Nice opinion but it’s just that and really doesn’t add much to the admissions game. Just brings up othe same old stuff.
It isn’t like that already. If you go in thinking it is, you will be disappointed!
Same old, same old. The author doesn’t seem to realize how holistic does work. But understands what will get a rise in the WaPo readership. The simple fact of a byline doesn’t make one an authority.
Why don’t these folks cry out for the Common App to restrict the number of apps a kid can submit? Make them think.
Easily avoided paywall.
Delete your browsing history. Close your browser – all the windows. Open a new window. You should be able to access the article. In fact, you can access 10 of them before the paywall shows up again and you have to delete your browsing history again.
This works for the Washington Post and the New York Times, but not the Wall Street Journal, which has a real paywall.
Or just open a new incognito window in Chrome.
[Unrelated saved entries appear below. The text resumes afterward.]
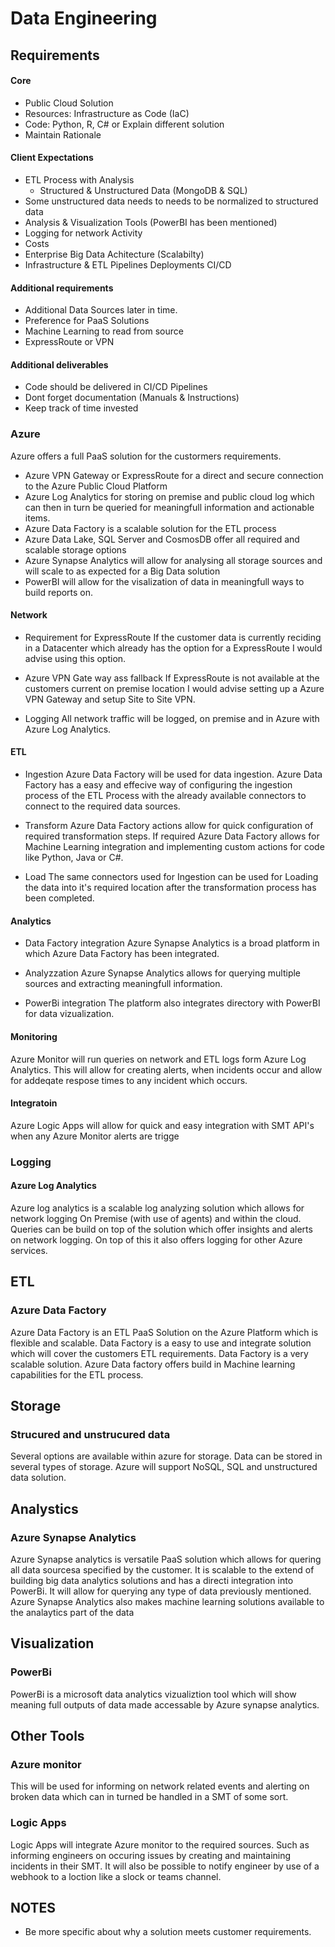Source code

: # Data Engineering

## Requirements
#### Core
  - Public Cloud Solution
  - Resources: Infrastructure as Code (IaC)
  - Code: Python, R, C# or Explain different solution
  - Maintain Rationale

#### Client Expectations
  - ETL Process with Analysis
    - Structured & Unstructured Data (MongoDB & SQL)
  - Some unstructured data needs to needs to be normalized to structured data
  - Analysis & Visualization Tools (PowerBI has been mentioned)
  - Logging for network Activity
  - Costs
  - Enterprise Big Data Achitecture (Scalabilty)
  - Infrastructure & ETL Pipelines Deployments CI/CD

#### Additional requirements
  - Additional Data Sources later in time.
  - Preference for PaaS Solutions
  - Machine Learning to read from source
  - ExpressRoute or VPN

#### Additional deliverables
  - Code should be delivered in CI/CD Pipelines
  - Dont forget documentation (Manuals & Instructions)
  - Keep track of time invested
  
### Azure
Azure offers a full PaaS solution for the custormers requirements. 
- Azure VPN Gateway or ExpressRoute for a direct and secure connection to the Azure Public Cloud Platform
- Azure Log Analytics for storing on premise and public cloud log which can then in turn be queried for meaningfull information and actionable items.
- Azure Data Factory is a scalable solution for the ETL process
- Azure Data Lake, SQL Server and CosmosDB offer all required and scalable storage options
- Azure Synapse Analytics will allow for analysing all storage sources and will scale to as expected for a Big Data solution
- PowerBI will allow for the visalization of data in meaningfull ways to build reports on.

#### Network
- Requirement for ExpressRoute
If the customer data is currently reciding in a Datacenter which already has the option for a ExpressRoute I would advise using this option.

- Azure VPN Gate way ass fallback
If ExpressRoute is not available at the customers current on premise location I would advise setting up a Azure VPN Gateway and setup Site to Site VPN.

- Logging 
All network traffic will be logged, on premise and in Azure with Azure Log Analytics.

#### ETL
-  Ingestion
Azure Data Factory will be used for data ingestion. Azure Data Factory has a easy and effecive way of configuring the ingestion process of the ETL Process with the already available connectors to connect to the required data sources.

- Transform
Azure Data Factory actions allow for quick configuration of required transformation steps. If required Azure Data Factory allows for Machine Learning integration and implementing custom actions for code like Python, Java or C#.

- Load
The same connectors used for Ingestion can be used for Loading the data into it's required location after the transformation process has been completed. 

#### Analytics
- Data Factory integration
Azure Synapse Analytics is a broad platform in which Azure Data Factory has been integrated. 

- Analyzzation
Azure Synapse Analytics allows for querying multiple sources and extracting meaningfull information. 

- PowerBi integration
The platform also integrates directory with PowerBI for data vizualization.

#### Monitoring
Azure Monitor will run queries on network and ETL logs form Azure Log Analytics. This will allow for creating alerts, when incidents occur and allow for addeqate respose times to any incident which occurs.

#### Integratoin
Azure Logic Apps will allow for quick and easy integration with SMT API's when any Azure Monitor alerts are trigge
### Logging
#### Azure Log Analytics
Azure log analytics is a scalable log analyzing solution which allows for network logging On Premise (with use of agents) and within the cloud. Queries can be build on top of the solution which offer insights and alerts on network logging. On top of this it also offers logging for other Azure services.


## ETL
### Azure Data Factory
Azure Data Factory is an ETL PaaS Solution on the Azure Platform which is flexible and scalable. Data Factory is a easy to use and integrate solution which will cover the customers ETL requirements. Data Factory is a very scalable solution. Azure Data factory offers build in Machine learning capabilities for the ETL process.


## Storage
### Strucured and unstrucured data
Several options are available within azure for storage. Data can be stored in several types of storage. Azure will support NoSQL, SQL and unstructured data solution. 


## Analystics
### Azure Synapse Analytics
Azure Synapse analytics is versatile PaaS solution which allows for quering all data sourcesa specified by the customer. It is scalable to the extend of building big data analytics solutions and has a directi integration into PowerBi. It will allow for querying any type of data previously mentioned. Azure Synapse Analytics also makes machine learning solutions available to the analaytics part of the data

## Visualization
### PowerBi
PowerBi is a microsoft data analytics vizualiztion tool which will show meaning full outputs of data made accessable by Azure synapse analytics.

## Other Tools
### Azure monitor
This will be used for informing on network related events and alerting on broken data which can in turned be handled in a SMT of some sort.

### Logic Apps
Logic Apps will integrate Azure monitor to the required sources. Such as informing engineers on occuring issues by creating and maintaining incidents in their SMT. It will also be possible to notify engineer by use of a webhook to a loction like a slock or teams channel.


## NOTES

- Be more specific about why a solution meets customer requirements.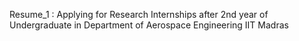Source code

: Resume_1 : Applying for Research Internships after 2nd year of Undergraduate in Department of Aerospace Engineering IIT Madras
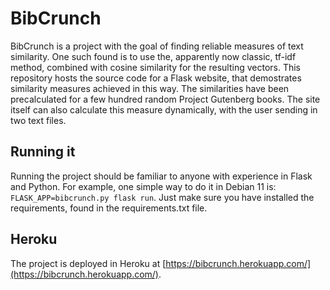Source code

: # BibCrunch
BibCrunch is a project with the goal of finding reliable measures of text similarity. One such found
is to use the, apparently now classic, tf-idf method, combined with cosine similarity for the
resulting vectors. This repository hosts the source code for a Flask website, that demostrates
similarity measures achieved in this way. The similarities have been precalculated for a few
hundred random Project Gutenberg books. The site itself can also calculate this measure
dynamically, with the user sending in two text files. 

## Running it
Running the project should be familiar to anyone with experience in Flask and Python. For example, one
simple way to do it in Debian 11 is: `FLASK_APP=bibcrunch.py flask run`. Just make sure you have installed
the requirements, found in the requirements.txt file.

## Heroku
The project is deployed in Heroku at [https://bibcrunch.herokuapp.com/](https://bibcrunch.herokuapp.com/).
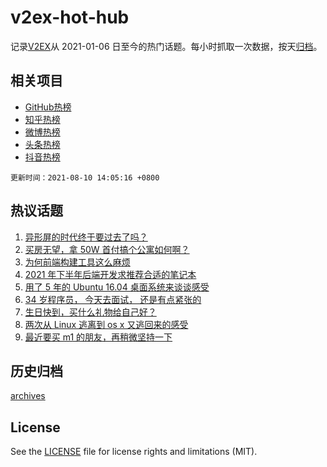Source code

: # v2ex-hot-hub

 记录[V2EX](https://www.v2ex.com/)从 2021-01-06 日至今的热门话题。每小时抓取一次数据，按天[归档](archives)。
 
 ## 相关项目

- [GitHub热榜](https://github.com/snaildev/github-hot-hub)
- [知乎热榜](https://github.com/snaildev/zhihu-hot-hub)
- [微博热榜](https://github.com/snaildev/weibo-hot-hub)
- [头条热榜](https://github.com/snaildev/toutiao-hot-hub)
- [抖音热榜](https://github.com/snaildev/douyin-hot-hub)


 `更新时间：2021-08-10 14:05:16 +0800`

## 热议话题

1. [异形屏的时代终于要过去了吗？](https://www.v2ex.com/t/794633)
1. [买房无望，拿 50W 首付搞个公寓如何啊？](https://www.v2ex.com/t/794681)
1. [为何前端构建工具这么麻烦](https://www.v2ex.com/t/794664)
1. [2021 年下半年后端开发求推荐合适的笔记本](https://www.v2ex.com/t/794639)
1. [用了 5 年的 Ubuntu 16.04 桌面系统来谈谈感受](https://www.v2ex.com/t/794735)
1. [34 岁程序员， 今天去面试， 还是有点紧张的](https://www.v2ex.com/t/794671)
1. [生日快到，买什么礼物给自己好？](https://www.v2ex.com/t/794756)
1. [两次从 Linux 逃离到 os x 又逃回来的感受](https://www.v2ex.com/t/794788)
1. [最近要买 m1 的朋友，再稍微坚持一下](https://www.v2ex.com/t/794699)

## 历史归档

[archives](archives)

## License

See the [LICENSE](LICENSE) file for license rights and limitations (MIT).
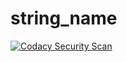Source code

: # string_name
[![Codacy Security Scan](https://github.com/MeghaKatigar/string_name/actions/workflows/codacy.yml/badge.svg)](https://github.com/MeghaKatigar/string_name/actions/workflows/codacy.yml)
Or just use a different browser.
Or pay. Support good journalism. Without it, we’re screwed.
Digital subscription to WaPo is $9.99/month.
If you have Amazon Prime, I think it is less than that.
Agree about the Common App- kids are applying to many colleges, because they can.
Holistic admissions isn’t always transparent, but it isn’t random the way a lottery would be.
Navel gazing and hand ringing about holistic apps at a small number of schools seems like a privileged place to be when there are plenty of kids qualified for schools like this who can’t even apply because of the finances.
Schools need diversity to build a community in terms of interests, academics, races, religions. SE, etc. It serves all the students there to have that diversity. That makes much more sense than a random draw.
Thank you for that info! 6-month free trial and only $3.99/month after that. I already signed up. ![]()
Super-selective college admissions can look random to an outsider (i.e. most applicants, parents, counselors, teachers) because some of the important application characteristics (e.g. essays, recommendations) are not visible to outside observers or easily compared to those of other applications to the college. However, insiders (i.e. people doing admissions reading at the college) do see and compare all of these aspects of applications from the entire pool, so they can see that the selection is not random.
The relative visibility and comparability to outsiders of various aspects of the application affects how people perceive their relative importance. For example, SAT/ACT scores are the most visible and comparable aspect of the application, so many posters here tend to highly value them when trying to assess chance of admission, even though they may be only a small part of what the college considers.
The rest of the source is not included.